As my loyal reader knows, I have been working on new machine-learning methods for imaging, based on scalars, vectors, and tensors, and group-theoretic invariants. Today I had a long conversation with Kaze Wong (Flatiron) about these things, with ideas about implementation and model structure. With Soledad Villar (JHU) I have been thinking about convolutional layers, and nonlinearities, but Wong wanted to talk about full-network architecture. It's hard! So we discussed, and realized that we need to do some serious work if we are going to find a way to implement something general and useful and computationally tractable.
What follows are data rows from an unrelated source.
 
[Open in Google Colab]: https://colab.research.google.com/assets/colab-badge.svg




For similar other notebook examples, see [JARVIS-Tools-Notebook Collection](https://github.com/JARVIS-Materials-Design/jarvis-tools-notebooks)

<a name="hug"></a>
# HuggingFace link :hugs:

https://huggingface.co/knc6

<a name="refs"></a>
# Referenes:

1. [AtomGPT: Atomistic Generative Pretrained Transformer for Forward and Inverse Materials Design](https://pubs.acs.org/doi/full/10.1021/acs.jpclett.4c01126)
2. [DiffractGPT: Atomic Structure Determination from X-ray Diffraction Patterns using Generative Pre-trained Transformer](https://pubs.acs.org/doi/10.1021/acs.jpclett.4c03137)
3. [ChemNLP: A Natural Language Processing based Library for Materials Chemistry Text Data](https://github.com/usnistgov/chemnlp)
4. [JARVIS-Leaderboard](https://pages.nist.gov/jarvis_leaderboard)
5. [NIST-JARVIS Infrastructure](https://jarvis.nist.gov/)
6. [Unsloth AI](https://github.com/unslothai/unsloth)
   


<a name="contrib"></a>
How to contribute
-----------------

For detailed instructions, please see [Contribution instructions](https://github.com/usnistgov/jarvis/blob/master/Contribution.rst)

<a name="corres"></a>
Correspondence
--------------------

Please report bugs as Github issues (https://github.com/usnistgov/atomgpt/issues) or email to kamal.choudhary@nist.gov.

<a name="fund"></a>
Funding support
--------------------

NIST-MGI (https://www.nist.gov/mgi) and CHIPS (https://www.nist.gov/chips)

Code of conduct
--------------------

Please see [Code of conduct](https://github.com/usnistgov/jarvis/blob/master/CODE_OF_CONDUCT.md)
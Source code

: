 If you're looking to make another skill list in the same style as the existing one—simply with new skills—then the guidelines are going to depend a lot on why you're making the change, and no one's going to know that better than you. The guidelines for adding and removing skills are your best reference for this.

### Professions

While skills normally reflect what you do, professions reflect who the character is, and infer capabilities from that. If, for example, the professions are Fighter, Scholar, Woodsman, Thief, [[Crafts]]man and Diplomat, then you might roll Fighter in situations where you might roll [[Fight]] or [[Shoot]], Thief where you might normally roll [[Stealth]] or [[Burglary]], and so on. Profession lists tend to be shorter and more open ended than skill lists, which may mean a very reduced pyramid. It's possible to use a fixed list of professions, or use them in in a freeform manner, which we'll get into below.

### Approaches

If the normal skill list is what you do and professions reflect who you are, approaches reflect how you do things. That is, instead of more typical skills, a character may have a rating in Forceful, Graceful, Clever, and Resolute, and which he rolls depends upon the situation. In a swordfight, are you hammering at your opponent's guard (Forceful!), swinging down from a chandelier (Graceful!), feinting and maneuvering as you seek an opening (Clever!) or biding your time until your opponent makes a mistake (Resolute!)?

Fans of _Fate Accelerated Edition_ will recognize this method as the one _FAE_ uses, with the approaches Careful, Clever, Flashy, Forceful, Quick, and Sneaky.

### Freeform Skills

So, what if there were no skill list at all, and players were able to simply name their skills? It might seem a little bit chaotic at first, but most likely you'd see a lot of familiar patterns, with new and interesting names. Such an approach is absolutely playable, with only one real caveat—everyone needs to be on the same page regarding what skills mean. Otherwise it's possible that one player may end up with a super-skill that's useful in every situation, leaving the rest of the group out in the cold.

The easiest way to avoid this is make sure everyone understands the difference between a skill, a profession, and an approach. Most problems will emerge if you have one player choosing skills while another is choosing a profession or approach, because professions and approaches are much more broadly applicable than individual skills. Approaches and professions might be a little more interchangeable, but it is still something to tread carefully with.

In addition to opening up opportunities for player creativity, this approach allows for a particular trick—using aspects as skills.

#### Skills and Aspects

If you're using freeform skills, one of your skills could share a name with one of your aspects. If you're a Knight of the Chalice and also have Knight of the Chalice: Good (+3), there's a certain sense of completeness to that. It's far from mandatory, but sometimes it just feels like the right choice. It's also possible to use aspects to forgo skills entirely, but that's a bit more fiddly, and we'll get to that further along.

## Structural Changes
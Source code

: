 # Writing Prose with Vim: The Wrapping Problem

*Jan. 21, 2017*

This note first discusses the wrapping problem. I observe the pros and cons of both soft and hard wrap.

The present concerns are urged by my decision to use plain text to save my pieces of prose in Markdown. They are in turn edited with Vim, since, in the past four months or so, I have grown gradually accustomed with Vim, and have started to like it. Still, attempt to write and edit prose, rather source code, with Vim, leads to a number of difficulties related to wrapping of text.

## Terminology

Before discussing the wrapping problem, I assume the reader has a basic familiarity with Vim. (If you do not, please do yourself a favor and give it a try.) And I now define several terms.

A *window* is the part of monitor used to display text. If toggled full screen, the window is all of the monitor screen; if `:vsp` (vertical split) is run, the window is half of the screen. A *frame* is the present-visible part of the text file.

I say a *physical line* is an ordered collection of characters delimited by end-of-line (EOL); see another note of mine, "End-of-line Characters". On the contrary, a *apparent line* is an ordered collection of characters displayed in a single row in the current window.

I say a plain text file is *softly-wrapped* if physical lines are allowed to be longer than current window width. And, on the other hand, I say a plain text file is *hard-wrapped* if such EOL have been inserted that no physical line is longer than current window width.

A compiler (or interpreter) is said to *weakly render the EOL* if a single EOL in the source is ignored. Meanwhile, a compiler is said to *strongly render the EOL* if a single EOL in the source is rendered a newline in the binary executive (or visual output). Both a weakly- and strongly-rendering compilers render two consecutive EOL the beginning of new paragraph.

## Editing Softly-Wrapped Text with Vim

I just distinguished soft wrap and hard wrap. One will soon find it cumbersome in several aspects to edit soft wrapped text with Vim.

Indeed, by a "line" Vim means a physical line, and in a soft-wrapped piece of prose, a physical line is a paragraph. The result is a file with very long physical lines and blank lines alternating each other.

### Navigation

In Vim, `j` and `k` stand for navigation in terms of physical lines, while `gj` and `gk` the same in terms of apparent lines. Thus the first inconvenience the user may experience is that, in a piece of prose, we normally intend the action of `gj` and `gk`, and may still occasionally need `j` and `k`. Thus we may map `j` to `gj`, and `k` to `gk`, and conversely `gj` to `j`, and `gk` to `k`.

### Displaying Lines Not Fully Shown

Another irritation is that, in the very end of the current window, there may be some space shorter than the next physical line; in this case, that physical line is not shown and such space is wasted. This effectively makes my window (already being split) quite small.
Before that, in Astronomical Data Group meeting, I got tons of great feedback about my project with Andy Casey (Monash) to combine shifted spectra into a rest-frame average spectrum. I described the project in the words I like to use, and the audience heard something totally different! So I know what I have to be emphasizing in the writing. I can't say enough how important it is to talk to people about your science in progress!

2022-10-06

orbital torus imaging: What's next?

Today so many cool things happened research-wise, it is hard to choose what to highlight here. For example, Kate Daniel (Arizona) brought her students to Flatiron Galactic Dynamics meeting and we heard about many interesting projects across a range of subjects and modalities. In that same meeting, Danny Horta-Darrington (Flatiron) showed really rich plots of mean abundances (as measured by SDSS-IV APOGEE and ESA Gaia) of stars as a function of positions, velocities, actions, energies, and so on. He's gearing up to take the next step in orbital torus imaging, which is a method to find the acceleration field of the Galaxy using relationships between kinematics and stellar surface abundances (or other invariants). Horta's plots show tons of structure and I believe (not everyone agreed maybe?) that they show the outlines of orbital 3-tori in phase space! Anyway, now's the time to specify a well-defined, achievable project. One thing I said in the meeting, that was surprising to some (and maybe worth a paper?), is that there are strong abundance gradients in the Milky Way disk with respect to all three actions!

2022-10-05

time dependences in ultra-short-period planets

I had a great conversation with Noah Sodickson (high schooler) about ultra-short planets in the NASA Kepler data. He has been filtering the light curves, running astronomers'-favorite “box least squares” and plotting the folded light curves. When he does this in quarters (meaning, cutting the data into 90-day chunks), he can see small variations in the transit shapes. These have been attributed to various things. My goal is to figure out a way to model these variations without averaging the data. Binning is sinning, after all. Sodickson can see that everything we see is a strong function of how we filter the light curves, so we have to think pretty hard about that.

2022-10-04

writing in various

I keep saying that if I only wrote one paragraph per day, I'd write many papers (or one book) every year! And that just makes me realize that I don't really write one paragraph per day in anything, at least not in the mean. Bernhard Schölkopf (MPI-IS) helpfully (?) mentioned to me that this means that I write more in my blog than in all my scientific papers, combined. Whoops? Anyway, I caught up today and wrote many paragraphs, some in my paper about coordinate freedom and other symmetries, and some in my paper about not stacking your data.

2022-10-03

infrared-excess stars

My day started with a call with Gaby Contardo (SISSA) and Trevor David (Flatiron) about Contardo's project to find stars in ESA Gaia and NASA WISE that have infrared excesses. These stars should be young or dust-enveloped or host aliens! We are trying to phrase this problem as a prediction problem: How well can we predict infrared brightness from Gaia (visible) information, and are there stars with significant excess infrared? The answer seems to be yes: The histogram of differences between predicted and observed skews nicely to infrared-excess. Now: Are any of these known objects? And can we rediscover (say) star-forming regions?